Nothing says ‘summer’ quite like watching a game of polo, glass of Pimms in hand. But have you ever thought about having a go yourself?
H&C were lucky enough to have a dabble at Cowdray Park – the home of British polo. We can safely say we are hooked, so we spoke to Charlotte Verdon, who runs Cowdray Park Polo Club Academy with her husband Guy, to find out how we can get involved.
Isn’t polo for posh people?!
This is a very common misconception. While glamorous days, such as the Jaeger LeCoultre Gold Cup at Cowdray Park hit the headlines, polo is played regularly at a lower level at around 80 clubs across the country.
It is an extremely welcoming sport, with players from a range of backgrounds, interests and beliefs – the common denominator is their love of this addictive, exhilarating sport.
There are a number of options and a variety of polo clubs to suit most budgets. Polo is divided into three levels: low, medium and high goal. Low goal offers a cheaper entry-level standard, while high goal is the fastest and most expensive to enter/run a team.
What gear do I need?
If you start at Cowdray Park you simply need comfortable clothes (jeans are fine). You will be given a pony, boots, hat and stick and away you go. If you become a real polo addict and play in the top teams, the smartest fashion houses will kit you out and an Oakley horsebox will provide your home from home.
How experienced a rider do you need to be?
The riding aids in polo are quite different from traditional English riding, however the polo ponies are kind and forgiving. We welcome riders and non-riders for polo lessons. Clients never cease to be amazed by how responsive the ponies are.

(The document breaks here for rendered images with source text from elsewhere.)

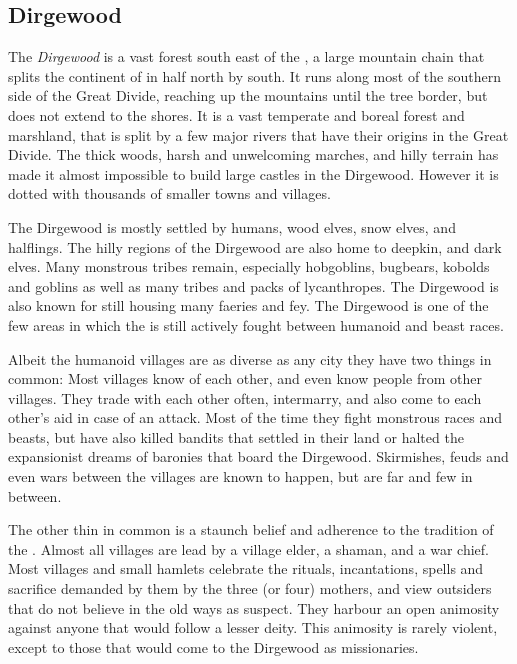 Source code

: \subsection{Dirgewood}
\label{sec:Dirgewood}

The \emph{Dirgewood} is a vast forest south east of the , a large mountain chain that splits the continent of
 in half north by south. It runs along most of the
southern side of the Great Divide, reaching up the mountains until the tree
border, but does not extend to the shores. It is a vast temperate and boreal
forest and marshland, that is split by a few major rivers that have their
origins in the Great Divide. The thick woods, harsh and unwelcoming marches,
and hilly terrain has made it almost impossible to build large castles in the
Dirgewood. However it is dotted with thousands of smaller towns and villages.

The Dirgewood is mostly settled by humans, wood elves, snow elves, and
halflings. The hilly regions of the Dirgewood are also home to deepkin, and
dark elves. Many monstrous tribes remain, especially hobgoblins, bugbears,
kobolds and goblins as well as many tribes and packs of lycanthropes. The
Dirgewood is also known for still housing many faeries and fey. The Dirgewood
is one of the few areas in which the  is still
actively fought between humanoid and beast races.

Albeit the humanoid villages are as diverse as any city they have two things
in common: Most villages know of each other, and even know people from other
villages. They trade with each other often, intermarry, and also come to each
other's aid in case of an attack. Most of the time they fight monstrous races
and beasts, but have also killed bandits that settled in their land or halted
the expansionist dreams of baronies that board the Dirgewood. Skirmishes,
feuds and even wars between the villages are known to happen, but are far and
few in between.

The other thin in common is a staunch belief and adherence to the tradition of
the . Almost all villages are lead by a village elder, a
shaman, and a war chief. Most villages and small hamlets celebrate the rituals,
incantations, spells and sacrifice demanded by them by the three (or four)
mothers, and view outsiders that do not believe in the old ways as
suspect. They harbour an open animosity against anyone that would follow a
lesser deity. This animosity is rarely violent, except to those that would
come to the Dirgewood as missionaries.

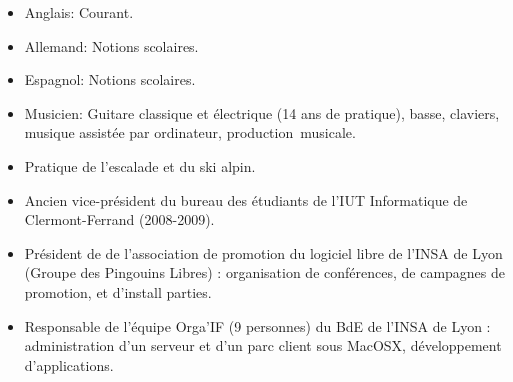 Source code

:     \begin{itemize}
	\item Anglais: Courant.
	\item Allemand: Notions scolaires.
	\item Espagnol: Notions scolaires.
    \end{itemize}
\begin{itemize}
    \item Musicien: Guitare classique et électrique (14 ans de pratique), basse, claviers, musique assistée par ordinateur, production~musicale.
    \item Pratique de l'escalade et du ski alpin.
    \item Ancien vice-président du bureau des étudiants de l'IUT Informatique de
    Clermont-Ferrand (2008-2009).
    \item Président de de l'association de promotion du logiciel libre de l'INSA de Lyon (Groupe des Pingouins Libres) : organisation de conférences, de campagnes de promotion, et d'install parties.
    \item Responsable de l'équipe Orga'IF (9 personnes) du BdE de l'INSA de Lyon : administration d'un serveur et d'un parc client sous MacOSX, développement d'applications.
\end{itemize}

\vfill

How big are the polo ponies?
Traditionally polo ponies were under 15hh and of Argentine origin (quarter horse X Gaucho pony). As the game has developed and RoR (Retraining of Racehorses) has become more important in the industry, thoroughbreds are now the most common breed. So 16hh ‘polo ponies’ are not uncommon. The little ponies are very nifty, while thoroughbreds have increased the pace of the game. Participants need to be fit and suitable for these fine horses, in the interest of their welfare.
Where can I take lessons?
Cowdray Park’s Polo Academy is a great place to learn. Former England International and 8 goal player Alan Kent heads up the academy, and all the coaches have played polo professionally. For more information visit our website. If Cowdray is too far away, check the governing body’s website for a more local option.
How long before I can start playing a game?
This depends on your dedication, determination and hand-to-eye co-ordination. At Cowdray we aim for ten lessons before you launch into instructional chukkas.
Are there beginner games I can play in?
We have established a careful formula to nurture players at grassroots level at Cowdray Park. Once you have mastered our instructional chukkas, you are gently integrated into the club, playing with more established players. The advent of the ‘New Yorker Beer Weekend Polo’ enables professional players, amateur players and novice players to compete in mixed teams, put together by the club.
What is the handicap system?
The handicap system is key to the game. Beginners start as ‘S’ for ‘Starter’. Once their instructor deems them safe and they have passed a short written test, which is the equivalent of the polo highway code, they progress to -2 and are free to play in matches.
A handicap committee at each club discusses a player’s progress and results, and then decide a suitable handicap. A handicap of 0 is perfectly respectable for any amateur player and 10 is the highest handicap awarded. There are just six registered 10 goal players in the UK this season and approximately 3,000 players.
It is the total number of handicaps in a team of four that determines the level of polo played. The lowest level of polo possible is -8 ( 4 x -2), and the highest possible is 40 goal (4 x 10). Low goal polo is defined as -8 to 8 goal, medium 12 to 15 goal and high goal 18+.